++++ SUPPLIED INFORMATION ++++
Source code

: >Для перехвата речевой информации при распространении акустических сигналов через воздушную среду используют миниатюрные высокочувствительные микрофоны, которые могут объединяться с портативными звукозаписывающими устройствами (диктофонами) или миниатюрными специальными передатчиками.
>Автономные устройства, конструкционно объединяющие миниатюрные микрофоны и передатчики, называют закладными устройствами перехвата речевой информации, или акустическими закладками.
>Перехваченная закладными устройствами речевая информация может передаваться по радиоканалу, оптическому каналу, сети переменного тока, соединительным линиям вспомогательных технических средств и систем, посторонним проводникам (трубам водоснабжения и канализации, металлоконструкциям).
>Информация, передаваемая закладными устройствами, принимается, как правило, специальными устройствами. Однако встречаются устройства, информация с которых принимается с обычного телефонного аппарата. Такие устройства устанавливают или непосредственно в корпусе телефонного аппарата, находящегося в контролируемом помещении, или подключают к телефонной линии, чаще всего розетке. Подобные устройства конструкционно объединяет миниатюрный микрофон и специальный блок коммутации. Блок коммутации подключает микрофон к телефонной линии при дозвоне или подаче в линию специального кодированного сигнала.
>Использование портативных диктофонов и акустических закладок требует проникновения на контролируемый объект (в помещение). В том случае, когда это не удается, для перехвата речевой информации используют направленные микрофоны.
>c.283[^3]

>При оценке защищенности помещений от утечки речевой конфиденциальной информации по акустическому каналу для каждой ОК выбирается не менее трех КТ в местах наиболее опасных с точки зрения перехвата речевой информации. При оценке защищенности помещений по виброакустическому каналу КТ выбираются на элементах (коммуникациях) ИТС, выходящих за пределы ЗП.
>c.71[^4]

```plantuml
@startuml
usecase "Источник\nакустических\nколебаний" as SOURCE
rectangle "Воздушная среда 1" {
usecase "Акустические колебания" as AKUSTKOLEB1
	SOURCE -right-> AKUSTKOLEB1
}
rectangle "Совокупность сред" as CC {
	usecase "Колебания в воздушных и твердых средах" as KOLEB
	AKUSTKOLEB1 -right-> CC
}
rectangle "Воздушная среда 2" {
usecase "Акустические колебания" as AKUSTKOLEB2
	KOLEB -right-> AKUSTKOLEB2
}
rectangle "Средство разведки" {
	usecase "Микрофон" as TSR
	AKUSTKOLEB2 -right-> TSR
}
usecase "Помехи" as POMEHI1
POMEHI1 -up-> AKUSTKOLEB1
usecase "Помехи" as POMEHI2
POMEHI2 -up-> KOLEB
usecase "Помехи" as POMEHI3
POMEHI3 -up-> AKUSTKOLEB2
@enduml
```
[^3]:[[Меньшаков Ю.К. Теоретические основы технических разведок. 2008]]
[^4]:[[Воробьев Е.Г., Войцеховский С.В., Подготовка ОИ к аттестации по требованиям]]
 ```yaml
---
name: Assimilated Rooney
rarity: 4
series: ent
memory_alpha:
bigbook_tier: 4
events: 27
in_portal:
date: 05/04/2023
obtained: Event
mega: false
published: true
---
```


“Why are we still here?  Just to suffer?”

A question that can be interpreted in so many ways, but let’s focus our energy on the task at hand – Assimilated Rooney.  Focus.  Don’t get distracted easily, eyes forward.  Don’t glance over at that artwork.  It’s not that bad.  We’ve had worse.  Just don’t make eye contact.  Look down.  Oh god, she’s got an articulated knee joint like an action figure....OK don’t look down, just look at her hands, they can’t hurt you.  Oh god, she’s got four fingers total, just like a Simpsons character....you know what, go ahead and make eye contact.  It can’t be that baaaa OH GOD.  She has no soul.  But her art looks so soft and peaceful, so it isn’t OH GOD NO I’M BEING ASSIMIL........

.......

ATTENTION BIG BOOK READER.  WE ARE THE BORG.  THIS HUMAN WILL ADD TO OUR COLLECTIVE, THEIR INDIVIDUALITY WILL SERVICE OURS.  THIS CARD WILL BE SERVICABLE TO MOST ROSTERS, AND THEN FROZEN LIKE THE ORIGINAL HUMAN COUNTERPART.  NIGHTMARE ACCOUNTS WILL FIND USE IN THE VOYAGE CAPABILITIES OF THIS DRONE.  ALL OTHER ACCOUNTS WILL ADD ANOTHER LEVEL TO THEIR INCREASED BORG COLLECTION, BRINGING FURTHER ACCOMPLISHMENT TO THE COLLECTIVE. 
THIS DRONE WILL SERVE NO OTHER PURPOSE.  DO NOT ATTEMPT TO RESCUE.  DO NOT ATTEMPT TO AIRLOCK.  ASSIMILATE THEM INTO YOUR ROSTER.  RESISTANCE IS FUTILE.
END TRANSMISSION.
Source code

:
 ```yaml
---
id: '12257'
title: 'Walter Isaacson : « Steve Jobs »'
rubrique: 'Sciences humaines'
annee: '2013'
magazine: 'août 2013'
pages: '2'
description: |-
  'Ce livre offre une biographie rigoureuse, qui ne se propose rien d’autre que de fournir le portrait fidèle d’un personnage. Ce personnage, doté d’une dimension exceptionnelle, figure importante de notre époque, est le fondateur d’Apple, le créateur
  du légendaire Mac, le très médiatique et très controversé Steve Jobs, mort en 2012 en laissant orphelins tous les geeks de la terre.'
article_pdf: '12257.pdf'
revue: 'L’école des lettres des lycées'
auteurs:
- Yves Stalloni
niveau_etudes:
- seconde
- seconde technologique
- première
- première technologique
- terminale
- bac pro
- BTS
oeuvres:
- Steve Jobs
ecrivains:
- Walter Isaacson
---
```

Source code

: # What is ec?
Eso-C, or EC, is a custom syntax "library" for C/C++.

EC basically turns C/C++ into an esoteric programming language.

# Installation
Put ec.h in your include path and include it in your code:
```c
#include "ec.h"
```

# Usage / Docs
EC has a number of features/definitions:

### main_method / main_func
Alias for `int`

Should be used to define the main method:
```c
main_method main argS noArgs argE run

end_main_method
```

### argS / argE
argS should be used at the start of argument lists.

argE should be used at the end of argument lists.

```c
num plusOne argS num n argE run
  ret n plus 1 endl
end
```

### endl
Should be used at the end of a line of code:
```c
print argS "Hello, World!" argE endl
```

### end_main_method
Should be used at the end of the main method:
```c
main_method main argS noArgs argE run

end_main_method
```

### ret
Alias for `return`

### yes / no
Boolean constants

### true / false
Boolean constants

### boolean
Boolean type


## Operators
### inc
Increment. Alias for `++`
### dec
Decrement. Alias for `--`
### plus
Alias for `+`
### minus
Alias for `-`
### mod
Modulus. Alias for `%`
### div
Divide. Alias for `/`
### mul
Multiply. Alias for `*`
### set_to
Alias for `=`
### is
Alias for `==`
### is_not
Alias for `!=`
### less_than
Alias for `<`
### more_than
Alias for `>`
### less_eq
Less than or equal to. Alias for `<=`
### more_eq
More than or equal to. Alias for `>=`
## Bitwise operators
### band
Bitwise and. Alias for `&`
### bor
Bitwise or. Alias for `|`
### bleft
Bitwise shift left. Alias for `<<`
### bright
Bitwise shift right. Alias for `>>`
++++
BRIEF:
Where a line above holds the word "Assimilated", copy it.

EXERCISE RESULT:
name: Assimilated Rooney
A question that can be interpreted in so many ways, but let’s focus our energy on the task at hand – Assimilated Rooney.  Focus.  Don’t get distracted easily, eyes forward.  Don’t glance over at that artwork.  It’s not that bad.  We’ve had worse.  Just don’t make eye contact.  Look down.  Oh god, she’s got an articulated knee joint like an action figure....OK don’t look down, just look at her hands, they can’t hurt you.  Oh god, she’s got four fingers total, just like a Simpsons character....you know what, go ahead and make eye contact.  It can’t be that baaaa OH GOD.  She has no soul.  But her art looks so soft and peaceful, so it isn’t OH GOD NO I’M BEING ASSIMIL........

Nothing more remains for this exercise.